What you have to do
Below are records; report the number of lines in them that include the word "code", with no other text.

(Plain-text document sources)
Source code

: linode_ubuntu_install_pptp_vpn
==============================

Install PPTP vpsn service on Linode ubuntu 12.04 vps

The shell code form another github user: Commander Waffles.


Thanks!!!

Your solution
2